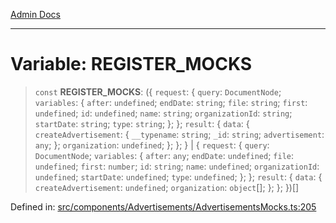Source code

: [Admin Docs](/)

***

# Variable: REGISTER\_MOCKS

> `const` **REGISTER\_MOCKS**: (\{ `request`: \{ `query`: `DocumentNode`; `variables`: \{ `after`: `undefined`; `endDate`: `string`; `file`: `string`; `first`: `undefined`; `id`: `undefined`; `name`: `string`; `organizationId`: `string`; `startDate`: `string`; `type`: `string`; \}; \}; `result`: \{ `data`: \{ `createAdvertisement`: \{ `__typename`: `string`; `_id`: `string`; `advertisement`: `any`; \}; `organization`: `undefined`; \}; \}; \} \| \{ `request`: \{ `query`: `DocumentNode`; `variables`: \{ `after`: `any`; `endDate`: `undefined`; `file`: `undefined`; `first`: `number`; `id`: `string`; `name`: `undefined`; `organizationId`: `undefined`; `startDate`: `undefined`; `type`: `undefined`; \}; \}; `result`: \{ `data`: \{ `createAdvertisement`: `undefined`; `organization`: `object`[]; \}; \}; \})[]

Defined in: [src/components/Advertisements/AdvertisementsMocks.ts:205](https://github.com/PalisadoesFoundation/talawa-admin/blob/main/src/components/Advertisements/AdvertisementsMocks.ts#L205)
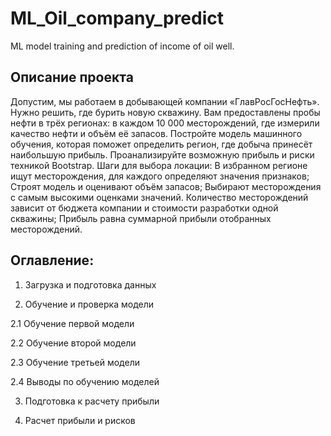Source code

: # ML_Oil_company_predict
ML model training and prediction of income of oil well.

## Описание проекта

  Допустим, мы работаем в добывающей компании «ГлавРосГосНефть». Нужно решить, где бурить новую скважину.
Вам предоставлены пробы нефти в трёх регионах: в каждом 10 000 месторождений, где измерили качество нефти и объём её запасов. Постройте модель машинного обучения, которая поможет определить регион, где добыча принесёт наибольшую прибыль. Проанализируйте возможную прибыль и риски техникой Bootstrap.
Шаги для выбора локации:
В избранном регионе ищут месторождения, для каждого определяют значения признаков;
Строят модель и оценивают объём запасов;
Выбирают месторождения с самым высокими оценками значений. Количество месторождений зависит от бюджета компании и стоимости разработки одной скважины;
Прибыль равна суммарной прибыли отобранных месторождений.

## Оглавление:

1. Загрузка и подготовка данных

2. Обучение и проверка модели

2.1 Обучение первой модели

2.2 Обучение второй модели

2.3 Обучение третьей модели

2.4 Выводы по обучению моделей

3. Подготовка к расчету прибыли

4. Расчет прибыли и рисков
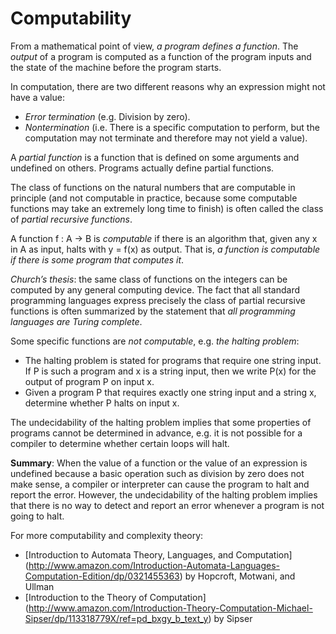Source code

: Computability
=============
From a mathematical point of view, *a program defines a function*. The *output* of a program is computed as a function of the program inputs and the state of the machine before the program starts.

In computation, there are two different reasons why an expression might not have a value:
  - *Error termination* (e.g. Division by zero).
  - *Nontermination* (i.e. There is a specific computation to perform, but the computation may not terminate and therefore may not yield a value).

A *partial function* is a function that is defined on some arguments and undefined on others. Programs actually define partial functions.

The class of functions on the natural numbers that are computable in principle (and not computable in practice, because some computable functions may take an extremely long time to finish) is often called the class of *partial recursive functions*.

A function f : A -> B is *computable* if there is an algorithm that, given any x in A as input, halts with y = f(x) as output. That is, *a function is computable if there is some program that computes it*.

*Church’s thesis*: the same class of functions on the integers can be computed by any general computing device. The fact that all standard programming languages express precisely the class of partial recursive functions is often summarized by the statement that *all programming languages are Turing complete*.

Some specific functions are *not computable*, e.g. *the halting problem*:
  - The halting problem is stated for programs that require one string input. If P is such a program and x is a string input, then we write P(x) for the output of program P on input x.
  - Given a program P that requires exactly one string input and a string x, determine whether P halts on input x.

The undecidability of the halting problem implies that some properties of programs cannot be determined in advance, e.g. it is not possible for a compiler to determine whether certain loops will halt.

**Summary**: When the value of a function or the value of an expression is undefined because a basic operation such as division by zero does not make sense, a compiler or interpreter can cause the program to halt and report the error. However, the undecidability of the halting problem implies that there is no way to detect and report an error whenever a program is not going to halt.

For more computability and complexity theory:
  - [Introduction to Automata Theory, Languages, and Computation] (http://www.amazon.com/Introduction-Automata-Languages-Computation-Edition/dp/0321455363) by Hopcroft, Motwani, and Ullman
  - [Introduction to the Theory of Computation] (http://www.amazon.com/Introduction-Theory-Computation-Michael-Sipser/dp/113318779X/ref=pd_bxgy_b_text_y) by Sipser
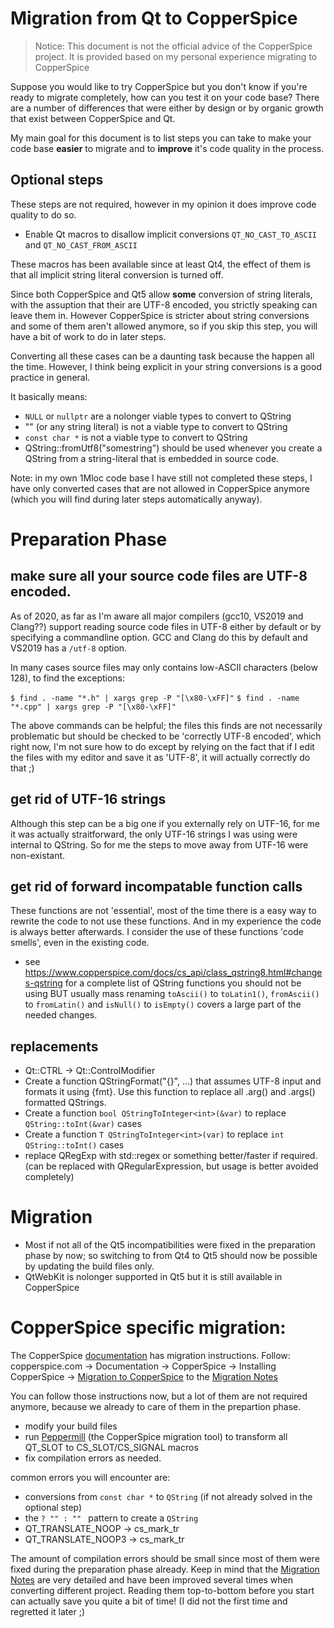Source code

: # Migration from Qt to CopperSpice

> Notice: This document is not the official advice of the CopperSpice project. It is provided based on my personal experience migrating to CopperSpice

Suppose you would like to try CopperSpice but you don't know if you're ready to migrate completely, how can you test it on your code base?
There are a number of differences that were either by design or by organic growth that exist between CopperSpice and Qt.

My main goal for this document is to list steps you can take to make your code base **easier** to migrate and to **improve** it's code quality in the process.

## Optional steps

These steps are not required, however in my opinion it does improve code quality to do so.

- Enable Qt macros to disallow implicit conversions `QT_NO_CAST_TO_ASCII` and `QT_NO_CAST_FROM_ASCII`

These macros has been available since at least Qt4, the effect of them is that all implicit string literal conversion is turned off.

Since both CopperSpice and Qt5 allow **some** conversion of string literals, with the assuption that their are UTF-8 encoded, you strictly speaking can leave them in.
However CopperSpice is stricter about string conversions and some of them aren't allowed anymore, so if you skip this step, you will have a bit of work to do in later steps.

Converting all these cases can be a daunting task because the happen all the time. However, I think being explicit in your string conversions is a good practice in general.

It basically means:

- `NULL` or `nullptr` are a nolonger viable types to convert to QString
- "" (or any string literal) is not a viable type to convert to QString
- `const char *` is not a viable type to convert to QString
- QString::fromUtf8("somestring") should be used whenever you create a QString from a string-literal that is embedded in source code.

Note: in my own 1Mloc code base I have still not completed these steps, I have only converted cases that are not allowed in CopperSpice anymore (which you will find during later steps automatically anyway).

# Preparation Phase

## make sure all your source code files are UTF-8 encoded.

As of 2020, as far as I'm aware all major compilers (gcc10, VS2019 and Clang??) support reading source code files in UTF-8 either by default or by specifying a commandline option. GCC and Clang do this by default and VS2019 has a `/utf-8` option.

In many cases source files may only contains low-ASCII characters (below 128), to find the exceptions:

`$ find . -name "*.h" | xargs grep -P "[\x80-\xFF]"`
`$ find . -name "*.cpp" | xargs grep -P "[\x80-\xFF]"`

The above commands can be helpful; the files this finds are not necessarily problematic but should be checked to be 'correctly UTF-8 encoded', which right now, I'm not sure how to do except by relying on the fact that if I edit the files with my editor and save it as 'UTF-8', it will actually correctly do that ;)

## get rid of UTF-16 strings

Although this step can be a big one if you externally rely on UTF-16, for me it was actually straitforward, the only UTF-16 strings I was using were internal to QString. So for me the steps to move away from UTF-16 were non-existant.

## get rid of forward incompatable function calls

These functions are not 'essential', most of the time there is a easy way to rewrite the code to not use these functions.
And in my experience the code is always better afterwards. I consider the use of these functions 'code smells', even in the existing code.

- see https://www.copperspice.com/docs/cs_api/class_qstring8.html#changes-qstring for a complete list of QString functions you should not be using BUT usually mass renaming `toAscii()` to `toLatin1()`, `fromAscii()` to `fromLatin()` and `isNull()` to `isEmpty()` covers a large part of the needed changes.


## replacements

- Qt::CTRL -> Qt::ControlModifier
- Create a function QStringFormat("{}", ...) that assumes UTF-8 input and formats it using {fmt}. Use this function to replace all .arg() and .args() formatted QStrings.
- Create a function `bool QStringToInteger<int>(&var)` to replace `QString::toInt(&var)` cases
- Create a function `T QStringToInteger<int>(var)` to replace `int QString::toInt()` cases
- replace QRegExp with std::regex or something better/faster if required. (can be replaced with QRegularExpression, but usage is better avoided completely)

# Migration

- Most if not all of the Qt5 incompatibilities were fixed in the preparation phase by now; so switching to from Qt4 to Qt5 should now be possible by updating the build files only.
- QtWebKit is nolonger supported in Qt5 but it is still available in CopperSpice

# CopperSpice specific migration:

The CopperSpice [documentation](https://www.copperspice.com/documentation.html) has migration instructions.
Follow: copperspice.com -> Documentation -> CopperSpice -> Installing CopperSpice -> [Migration to CopperSpice](https://www.copperspice.com/docs/cs_overview/migration.html) to the [Migration Notes](https://www.copperspice.com/docs/cs_overview/cs-migration.html)

You can follow those instructions now, but a lot of them are not required anymore, because we already to care of them in the prepartion phase.

- modify your build files 
- run [Peppermill](https://www.copperspice.com/documentation-peppermill.html) (the CopperSpice migration tool) to transform all QT_SLOT to CS_SLOT/CS_SIGNAL macros
- fix compilation errors as needed.

common errors you will encounter are:


- conversions from `const char *` to `QString` (if not already solved in the optional step)
- the `? "" : "" ` pattern to create a `QString`
- QT_TRANSLATE_NOOP -> cs_mark_tr
- QT_TRANSLATE_NOOP3 -> cs_mark_tr

The amount of compilation errors should be small since most of them were fixed during the preparation phase already.
Keep in mind that the [Migration Notes](https://www.copperspice.com/docs/cs_overview/cs-migration.html) are very detailed and have been improved several times when converting different project. Reading them top-to-bottom before you start can actually save you quite a bit of time! (I did not the first time and regretted it later ;)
******************************
**WORK REQUEST**
Take exactly the lines from the one containing "However CopperSpice is" through the one containing "in source code." in the data above, and output them with nothing added.

**FINISHED TASK**
However CopperSpice is stricter about string conversions and some of them aren't allowed anymore, so if you skip this step, you will have a bit of work to do in later steps.

Converting all these cases can be a daunting task because the happen all the time. However, I think being explicit in your string conversions is a good practice in general.

It basically means:

- `NULL` or `nullptr` are a nolonger viable types to convert to QString
- "" (or any string literal) is not a viable type to convert to QString
- `const char *` is not a viable type to convert to QString
- QString::fromUtf8("somestring") should be used whenever you create a QString from a string-literal that is embedded in source code.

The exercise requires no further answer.